The entries follow. Please return all of them exactly.

[[ PROVIDED MATERIAL, beginning ]]

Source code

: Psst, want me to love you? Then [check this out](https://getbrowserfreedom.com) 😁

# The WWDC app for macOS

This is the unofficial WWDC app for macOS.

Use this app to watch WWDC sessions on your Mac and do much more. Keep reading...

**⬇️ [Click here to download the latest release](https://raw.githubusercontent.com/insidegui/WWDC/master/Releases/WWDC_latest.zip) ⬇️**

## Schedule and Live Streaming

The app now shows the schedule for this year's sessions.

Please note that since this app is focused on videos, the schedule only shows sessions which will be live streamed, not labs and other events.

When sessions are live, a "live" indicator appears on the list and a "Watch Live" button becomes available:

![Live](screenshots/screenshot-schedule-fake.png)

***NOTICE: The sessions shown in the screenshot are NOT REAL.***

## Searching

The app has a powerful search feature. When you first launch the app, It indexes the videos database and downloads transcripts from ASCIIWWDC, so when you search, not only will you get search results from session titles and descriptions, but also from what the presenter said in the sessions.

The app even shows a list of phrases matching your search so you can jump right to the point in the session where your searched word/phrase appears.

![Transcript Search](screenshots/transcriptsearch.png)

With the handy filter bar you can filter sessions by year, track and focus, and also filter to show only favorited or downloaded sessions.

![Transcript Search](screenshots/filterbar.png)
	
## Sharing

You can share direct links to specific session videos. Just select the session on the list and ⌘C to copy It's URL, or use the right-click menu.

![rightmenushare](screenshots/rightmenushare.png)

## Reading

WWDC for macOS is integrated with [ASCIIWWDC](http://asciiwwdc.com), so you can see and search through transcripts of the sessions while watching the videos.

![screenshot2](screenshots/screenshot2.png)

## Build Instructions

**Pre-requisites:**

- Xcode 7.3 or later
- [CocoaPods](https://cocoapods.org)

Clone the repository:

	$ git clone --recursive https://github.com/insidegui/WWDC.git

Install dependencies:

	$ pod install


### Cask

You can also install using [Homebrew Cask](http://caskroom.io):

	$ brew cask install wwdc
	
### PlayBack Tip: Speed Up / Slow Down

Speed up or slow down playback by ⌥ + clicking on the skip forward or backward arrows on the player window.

[[ PROVIDED MATERIAL, end ]]

• [REPLY]:
Source code

: Psst, want me to love you? Then [check this out](https://getbrowserfreedom.com) 😁

# The WWDC app for macOS

This is the unofficial WWDC app for macOS.

Use this app to watch WWDC sessions on your Mac and do much more. Keep reading...

**⬇️ [Click here to download the latest release](https://raw.githubusercontent.com/insidegui/WWDC/master/Releases/WWDC_latest.zip) ⬇️**

## Schedule and Live Streaming

The app now shows the schedule for this year's sessions.

Please note that since this app is focused on videos, the schedule only shows sessions which will be live streamed, not labs and other events.

When sessions are live, a "live" indicator appears on the list and a "Watch Live" button becomes available:

![Live](screenshots/screenshot-schedule-fake.png)

***NOTICE: The sessions shown in the screenshot are NOT REAL.***

## Searching

The app has a powerful search feature. When you first launch the app, It indexes the videos database and downloads transcripts from ASCIIWWDC, so when you search, not only will you get search results from session titles and descriptions, but also from what the presenter said in the sessions.

The app even shows a list of phrases matching your search so you can jump right to the point in the session where your searched word/phrase appears.

![Transcript Search](screenshots/transcriptsearch.png)

With the handy filter bar you can filter sessions by year, track and focus, and also filter to show only favorited or downloaded sessions.

![Transcript Search](screenshots/filterbar.png)
	
## Sharing

You can share direct links to specific session videos. Just select the session on the list and ⌘C to copy It's URL, or use the right-click menu.

![rightmenushare](screenshots/rightmenushare.png)

## Reading

WWDC for macOS is integrated with [ASCIIWWDC](http://asciiwwdc.com), so you can see and search through transcripts of the sessions while watching the videos.

![screenshot2](screenshots/screenshot2.png)

## Build Instructions

**Pre-requisites:**

- Xcode 7.3 or later
- [CocoaPods](https://cocoapods.org)

Clone the repository:

	$ git clone --recursive https://github.com/insidegui/WWDC.git

Install dependencies:

	$ pod install


### Cask

You can also install using [Homebrew Cask](http://caskroom.io):

	$ brew cask install wwdc
	
### PlayBack Tip: Speed Up / Slow Down

Speed up or slow down playback by ⌥ + clicking on the skip forward or backward arrows on the player window.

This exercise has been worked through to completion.